- Born: October 16, 1856 Henderson, Kentucky, US
- Died: July 23, 1926 (aged 69) Shanghai, China
- Resting place: Shanghai, China
- Education: Rutgers A.B. 1876, Columbia Theological Seminary 1880, Princeton Theological Seminary 1882, Westminster College (Missouri) D.D. 1910
- Occupations: Presbyterian missionary, author, translator, Magazine editor
- Known for: Mission work in China
- Spouse(s): Jeanie Wilson Woodrow, Dr. Mary Newell
- Relatives: Rev. John Woodbridge IV

= Samuel Isett Woodbridge =

Rev. Samuel Isett Woodbridge, Sr. (1856–1926) was an American Presbyterian missionary to China. He authored several books on the experience, and also translated into English various works of Chinese literature.

==Early life and education==

Woodbridge was born in Henderson, Henderson County, Kentucky on October 16, 1856 to Rev. Jahleel Woodbridge and Louise Caroline Ligon.

He graduated from Rutgers College in absentia with a Bachelor of Arts in 1876, later studying at Columbia Theological Seminary from 1879 to 1880. On April 8, 1880, he was admitted upon Examination to the membership of the First Presbyterian Church, Columbia, South Carolina. He entered studies that year at Princeton Theological Seminary where he remained until 1882, and was ordained a foreign evangelist on October 7 in Walterboro, South Carolina, by the Presbytery of Charleston. In 1910, he received a Doctor of Divinity from Westminster College in Fulton, Missouri.

==Missionary work==

Following his ordination as a foreign evangelist in 1882, he left for China, where he served as a missionary of the Presbyterian Church in the U.S. for the remainder of his life. Upon his arrival, he worked in Chenkiang for twenty years until 1902, and then in Shanghai until his death in 1926. In Shanghai, he became the founder and editor of the Shanghai Christian Intelligencer.

==Books and magazines==

Author

Fifty Years in China

Translator

China's Only Hope, by the Viceroy Chang Ching Tung, Revel & Co., New York

Editor

Shanghai Christian Intelligencer, also called the Chinese Christian Intelligencer, a magazine with both English and Chinese editions

==Family==

Samuel was a grandson of Rev. Sylvester Woodbridge of New Orleans, and a descendant of Rev. John Woodbridge IV, an American immigrant from England and a member of the first graduating class of Harvard in 1642. The line was the progeny of Rev. John Woodbridge I of England, who was a follower of John Wycliffe.

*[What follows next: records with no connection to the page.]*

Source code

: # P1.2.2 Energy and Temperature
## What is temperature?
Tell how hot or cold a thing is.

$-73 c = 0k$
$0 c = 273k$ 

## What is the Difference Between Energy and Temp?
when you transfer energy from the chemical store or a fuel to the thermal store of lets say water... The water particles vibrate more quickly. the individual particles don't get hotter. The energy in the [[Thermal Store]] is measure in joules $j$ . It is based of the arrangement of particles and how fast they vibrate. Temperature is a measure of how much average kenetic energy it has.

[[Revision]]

Woodbridge married Jeanie Wilson Woodrow, a first cousin to US President Woodrow Wilson, on September 8, 1884 at Union Church, Tokohama, Japan by the Rev. Eugene S. Booth. They had eight children together, and seven of them were born in China during their mission work there. After his wife died in 1913, he married Dr. Mary Newell.

==Death==

Reverend Samuel Woodbridge died in Shanghai, China, on July 23, 1926, where he is buried.